__Your task__. Below are entries; work out how many of their lines include the string "돌려주고", and reply with the number only.

__Source records__.
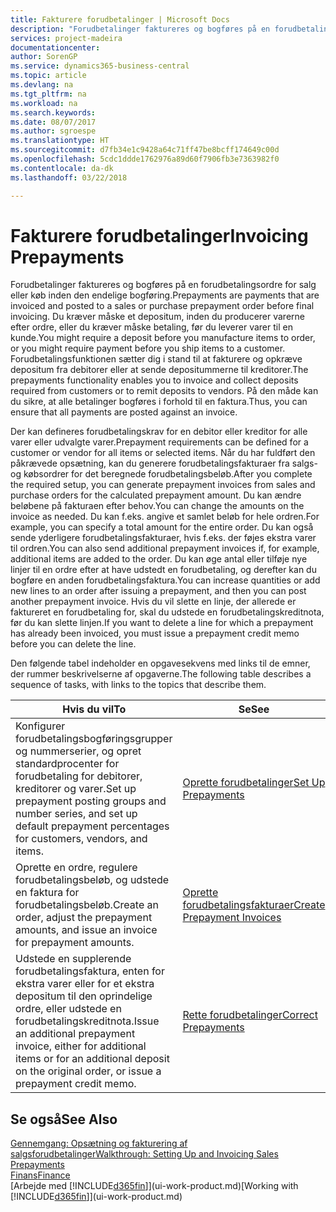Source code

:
 ```yaml
---
title: Fakturere forudbetalinger | Microsoft Docs
description: "Forudbetalinger faktureres og bogføres på en forudbetalingsordre for salg eller køb inden den endelige bogføring. Du kræver måske et depositum, inden du producerer varerne efter ordre, eller du kræver måske betaling, før du leverer varer til en kunde. Forudbetalingsfunktionen sætter dig i stand til at fakturere og opkræve depositum fra debitorer eller at sende depositummerne til kreditorer. På den måde kan du sikre, at alle betalinger bogføres i forhold til en faktura."
services: project-madeira
documentationcenter: 
author: SorenGP
ms.service: dynamics365-business-central
ms.topic: article
ms.devlang: na
ms.tgt_pltfrm: na
ms.workload: na
ms.search.keywords: 
ms.date: 08/07/2017
ms.author: sgroespe
ms.translationtype: HT
ms.sourcegitcommit: d7fb34e1c9428a64c71ff47be8bcff174649c00d
ms.openlocfilehash: 5cdc1ddde1762976a89d60f7906fb3e7363982f0
ms.contentlocale: da-dk
ms.lasthandoff: 03/22/2018

---
```

# <a name="invoicing-prepayments"></a><span data-ttu-id="9eaa3-106">Fakturere forudbetalinger</span><span class="sxs-lookup"><span data-stu-id="9eaa3-106">Invoicing Prepayments</span></span>
<span data-ttu-id="9eaa3-107">Forudbetalinger faktureres og bogføres på en forudbetalingsordre for salg eller køb inden den endelige bogføring.</span><span class="sxs-lookup"><span data-stu-id="9eaa3-107">Prepayments are payments that are invoiced and posted to a sales or purchase prepayment order before final invoicing.</span></span> <span data-ttu-id="9eaa3-108">Du kræver måske et depositum, inden du producerer varerne efter ordre, eller du kræver måske betaling, før du leverer varer til en kunde.</span><span class="sxs-lookup"><span data-stu-id="9eaa3-108">You might require a deposit before you manufacture items to order, or you might require payment before you ship items to a customer.</span></span> <span data-ttu-id="9eaa3-109">Forudbetalingsfunktionen sætter dig i stand til at fakturere og opkræve depositum fra debitorer eller at sende depositummerne til kreditorer.</span><span class="sxs-lookup"><span data-stu-id="9eaa3-109">The prepayments functionality enables you to invoice and collect deposits required from customers or to remit deposits to vendors.</span></span> <span data-ttu-id="9eaa3-110">På den måde kan du sikre, at alle betalinger bogføres i forhold til en faktura.</span><span class="sxs-lookup"><span data-stu-id="9eaa3-110">Thus, you can ensure that all payments are posted against an invoice.</span></span>  

 <span data-ttu-id="9eaa3-111">Der kan defineres forudbetalingskrav for en debitor eller kreditor for alle varer eller udvalgte varer.</span><span class="sxs-lookup"><span data-stu-id="9eaa3-111">Prepayment requirements can be defined for a customer or vendor for all items or selected items.</span></span> <span data-ttu-id="9eaa3-112">Når du har fuldført den påkrævede opsætning, kan du generere forudbetalingsfakturaer fra salgs- og købsordrer for det beregnede forudbetalingsbeløb.</span><span class="sxs-lookup"><span data-stu-id="9eaa3-112">After you complete the required setup, you can generate prepayment invoices from sales and purchase orders for the calculated prepayment amount.</span></span> <span data-ttu-id="9eaa3-113">Du kan ændre beløbene på fakturaen efter behov.</span><span class="sxs-lookup"><span data-stu-id="9eaa3-113">You can change the amounts on the invoice as needed.</span></span> <span data-ttu-id="9eaa3-114">Du kan f.eks. angive et samlet beløb for hele ordren.</span><span class="sxs-lookup"><span data-stu-id="9eaa3-114">For example, you can specify a total amount for the entire order.</span></span> <span data-ttu-id="9eaa3-115">Du kan også sende yderligere forudbetalingsfakturaer, hvis f.eks. der føjes ekstra varer til ordren.</span><span class="sxs-lookup"><span data-stu-id="9eaa3-115">You can also send additional prepayment invoices if, for example, additional items are added to the order.</span></span> <span data-ttu-id="9eaa3-116">Du kan øge antal eller tilføje nye linjer til en ordre efter at have udstedt en forudbetaling, og derefter kan du bogføre en anden forudbetalingsfaktura.</span><span class="sxs-lookup"><span data-stu-id="9eaa3-116">You can increase quantities or add new lines to an order after issuing a prepayment, and then you can post another prepayment invoice.</span></span> <span data-ttu-id="9eaa3-117">Hvis du vil slette en linje, der allerede er faktureret en forudbetaling for, skal du udstede en forudbetalingskreditnota, før du kan slette linjen.</span><span class="sxs-lookup"><span data-stu-id="9eaa3-117">If you want to delete a line for which a prepayment has already been invoiced, you must issue a prepayment credit memo before you can delete the line.</span></span>  

 <span data-ttu-id="9eaa3-118">Den følgende tabel indeholder en opgavesekvens med links til de emner, der rummer beskrivelserne af opgaverne.</span><span class="sxs-lookup"><span data-stu-id="9eaa3-118">The following table describes a sequence of tasks, with links to the topics that describe them.</span></span>

|<span data-ttu-id="9eaa3-119">**Hvis du vil**</span><span class="sxs-lookup"><span data-stu-id="9eaa3-119">**To**</span></span>|<span data-ttu-id="9eaa3-120">**Se**</span><span class="sxs-lookup"><span data-stu-id="9eaa3-120">**See**</span></span>|  
|------------|-------------|  
|<span data-ttu-id="9eaa3-121">Konfigurer forudbetalingsbogføringsgrupper og nummerserier, og opret standardprocenter for forudbetaling for debitorer, kreditorer og varer.</span><span class="sxs-lookup"><span data-stu-id="9eaa3-121">Set up prepayment posting groups and number series, and set up default prepayment percentages for customers, vendors, and items.</span></span>|[<span data-ttu-id="9eaa3-122">Oprette forudbetalinger</span><span class="sxs-lookup"><span data-stu-id="9eaa3-122">Set Up Prepayments</span></span>](finance-set-up-prepayments.md)|
|<span data-ttu-id="9eaa3-123">Oprette en ordre, regulere forudbetalingsbeløb, og udstede en faktura for forudbetalingsbeløb.</span><span class="sxs-lookup"><span data-stu-id="9eaa3-123">Create an order, adjust the prepayment amounts, and issue an invoice for prepayment amounts.</span></span>|[<span data-ttu-id="9eaa3-124">Oprette forudbetalingsfakturaer</span><span class="sxs-lookup"><span data-stu-id="9eaa3-124">Create Prepayment Invoices</span></span>](finance-how-to-create-prepayment-invoices.md)|  
|<span data-ttu-id="9eaa3-125">Udstede en supplerende forudbetalingsfaktura, enten for ekstra varer eller for et ekstra depositum til den oprindelige ordre, eller udstede en forudbetalingskreditnota.</span><span class="sxs-lookup"><span data-stu-id="9eaa3-125">Issue an additional prepayment invoice, either for additional items or for an additional deposit on the original order, or issue a prepayment credit memo.</span></span>|[<span data-ttu-id="9eaa3-126">Rette forudbetalinger</span><span class="sxs-lookup"><span data-stu-id="9eaa3-126">Correct Prepayments</span></span>](finance-how-to-correct-prepayments.md)|  

## <a name="see-also"></a><span data-ttu-id="9eaa3-127">Se også</span><span class="sxs-lookup"><span data-stu-id="9eaa3-127">See Also</span></span>  
[<span data-ttu-id="9eaa3-128">Gennemgang: Opsætning og fakturering af salgsforudbetalinger</span><span class="sxs-lookup"><span data-stu-id="9eaa3-128">Walkthrough: Setting Up and Invoicing Sales Prepayments</span></span>](walkthrough-setting-up-and-invoicing-sales-prepayments.md)  
[<span data-ttu-id="9eaa3-129">Finans</span><span class="sxs-lookup"><span data-stu-id="9eaa3-129">Finance</span></span>](finance.md)  
<span data-ttu-id="9eaa3-130">[Arbejde med [!INCLUDE[d365fin](includes/d365fin_md.md)]](ui-work-product.md)</span><span class="sxs-lookup"><span data-stu-id="9eaa3-130">[Working with [!INCLUDE[d365fin](includes/d365fin_md.md)]](ui-work-product.md)</span></span>

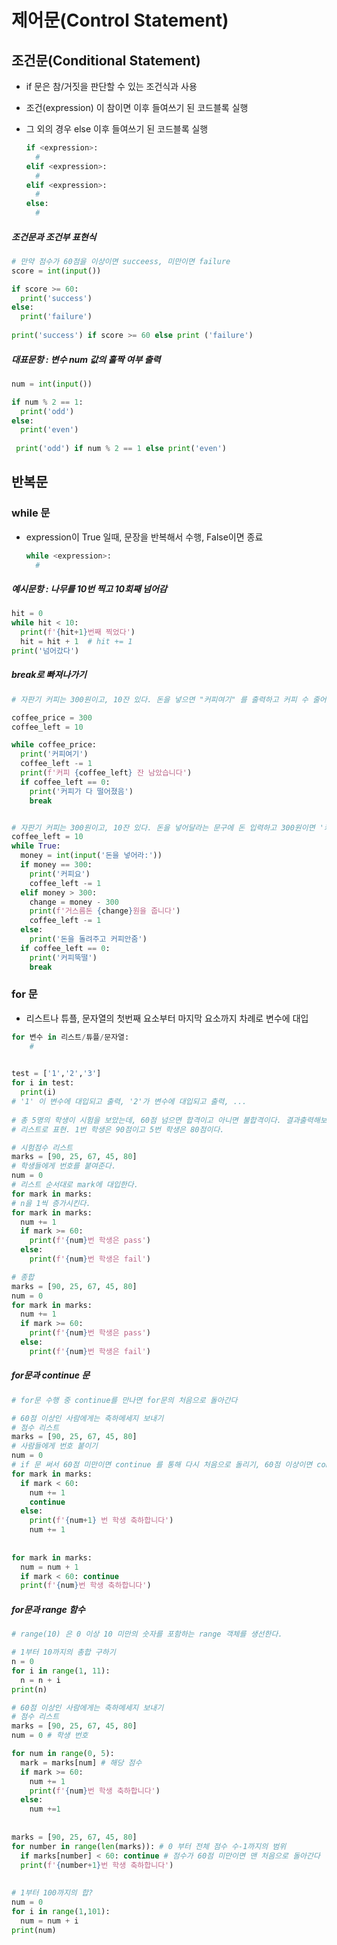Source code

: # 제어문(Control Statement)

## 조건문(Conditional Statement)

- if 문은 참/거짓을 판단할 수 있는 조건식과 사용

- 조건(expression) 이 참이면 이후 들여쓰기 된 코드블록 실행

- 그 외의 경우 else 이후 들여쓰기 된 코드블록 실행

  ```python
  if <expression>:
  	#
  elif <expression>:
    #
  elif <expression>:
    #
  else:
  	#
  ```

##### 조건문과 조건부 표현식

```python
# 만약 점수가 60점을 이상이면 succeess, 미만이면 failure
score = int(input())

if score >= 60:
  print('success')
else:
  print('failure')
  
print('success') if score >= 60 else print ('failure')
```

##### 대표문항 : 변수 num 값의 홀짝 여부 출력

```python
num = int(input())

if num % 2 == 1:
  print('odd')
else:
  print('even')
  
 print('odd') if num % 2 == 1 else print('even')
```



## 반복문

### while 문

- expression이 True 일때, 문장을 반복해서 수행, False이면 종료

  ```python
  while <expression>:
  	#
  ```

##### 예시문항 : 나무를 10번 찍고 10회째 넘어감

```python
hit = 0
while hit < 10:
  print(f'{hit+1}번째 찍었다')
  hit = hit + 1  # hit += 1
print('넘어갔다')
```

##### break로 빠져나가기

```python
# 자판기 커피는 300원이고, 10잔 있다. 돈을 넣으면 "커피여기" 를 출력하고 커피 수 줄어들고 남은 커피의 양 출력. 커피가 다 떨어지면 '커피가 다 떨어졌음' 출력하고 자판기 정지.

coffee_price = 300
coffee_left = 10

while coffee_price:
  print('커피여기')
  coffee_left -= 1
  print(f'커피 {coffee_left} 잔 남았습니다')
  if coffee_left == 0:
    print('커피가 다 떨어졌음')
    break


# 자판기 커피는 300원이고, 10잔 있다. 돈을 넣어달라는 문구에 돈 입력하고 300원이면 '커피요' 출력하고 커피양 줄어든다. 300원보다 크면 '거스름돈 -원을 줍니다' 출력하고 커피양 줄어든다. 300원보다 적으면 '돈을 돌려주고 커피 안줌' 출력하고 '남은 커피양은 -개입니다.' 출력한다. 커피가 다 떨어지면 '커피가 다 떨어졌음' 출력하고 자판기 정지.
coffee_left = 10
while True:
  money = int(input('돈을 넣어라:'))
  if money == 300:
    print('커피요')
    coffee_left -= 1
  elif money > 300:
    change = money - 300
    print(f'거스름돈 {change}원을 줍니다')
    coffee_left -= 1
  else:
    print('돈을 돌려주고 커피안줌')
  if coffee_left == 0:
    print('커피뚝떨')
    break
```



### for 문

- 리스트나 튜플, 문자열의 첫번째 요소부터 마지막 요소까지 차례로 변수에 대입

```python
for 변수 in 리스트/튜플/문자열:
	#
  

test = ['1','2','3']
for i in test:
  print(i)
# '1' 이 변수에 대입되고 출력, '2'가 변수에 대입되고 출력, ... 
  
# 총 5명의 학생이 시험을 보았는데, 60점 넘으면 합격이고 아니면 불합격이다. 결과출력해보세요.
# 리스트로 표현. 1번 학생은 90점이고 5번 학생은 80점이다.

# 시험점수 리스트
marks = [90, 25, 67, 45, 80]
# 학생들에게 번호를 붙여준다.
num = 0
# 리스트 순서대로 mark에 대입한다.
for mark in marks:
# n을 1씩 증가시킨다.
for mark in marks:
  num += 1
  if mark >= 60:
    print(f'{num}번 학생은 pass')
  else: 
  	print(f'{num}번 학생은 fail')

# 종합
marks = [90, 25, 67, 45, 80]
num = 0
for mark in marks:
  num += 1
  if mark >= 60:
    print(f'{num}번 학생은 pass')
  else: 
  	print(f'{num}번 학생은 fail')
```

##### for문과 continue 문

```python
# for문 수행 중 continue를 만나면 for문의 처음으로 돌아간다

# 60점 이상인 사람에게는 축하메세지 보내기
# 점수 리스트
marks = [90, 25, 67, 45, 80]
# 사람들에게 번호 붙이기
num = 0
# if 문 써서 60점 미만이면 continue 를 통해 다시 처음으로 돌리기, 60점 이상이면 continue를 지나 프린트
for mark in marks:
  if mark < 60:
    num += 1
    continue
  else:
    print(f'{num+1} 번 학생 축하합니다')
    num += 1
    
    
for mark in marks:
  num = num + 1
  if mark < 60: continue
  print(f'{num}번 학생 축하합니다')
```



##### for문과 range 함수

```python
# range(10) 은 0 이상 10 미만의 숫자를 포함하는 range 객체를 생선한다.

# 1부터 10까지의 총합 구하기
n = 0
for i in range(1, 11):
  n = n + i
print(n)

# 60점 이상인 사람에게는 축하메세지 보내기
# 점수 리스트
marks = [90, 25, 67, 45, 80]
num = 0 # 학생 번호

for num in range(0, 5):
  mark = marks[num] # 해당 점수
  if mark >= 60:
    num += 1
    print(f'{num}번 학생 축하합니다')
  else:
    num +=1
    
    
marks = [90, 25, 67, 45, 80]
for number in range(len(marks)): # 0 부터 전체 점수 수-1까지의 범위
  if marks[number] < 60: continue # 점수가 60점 미만이면 맨 처음으로 돌아간다
  print(f'{number+1}번 학생 축하합니다')
  
  
# 1부터 100까지의 합?
num = 0
for i in range(1,101):
  num = num + i
print(num)
  
```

__Written reply__. 2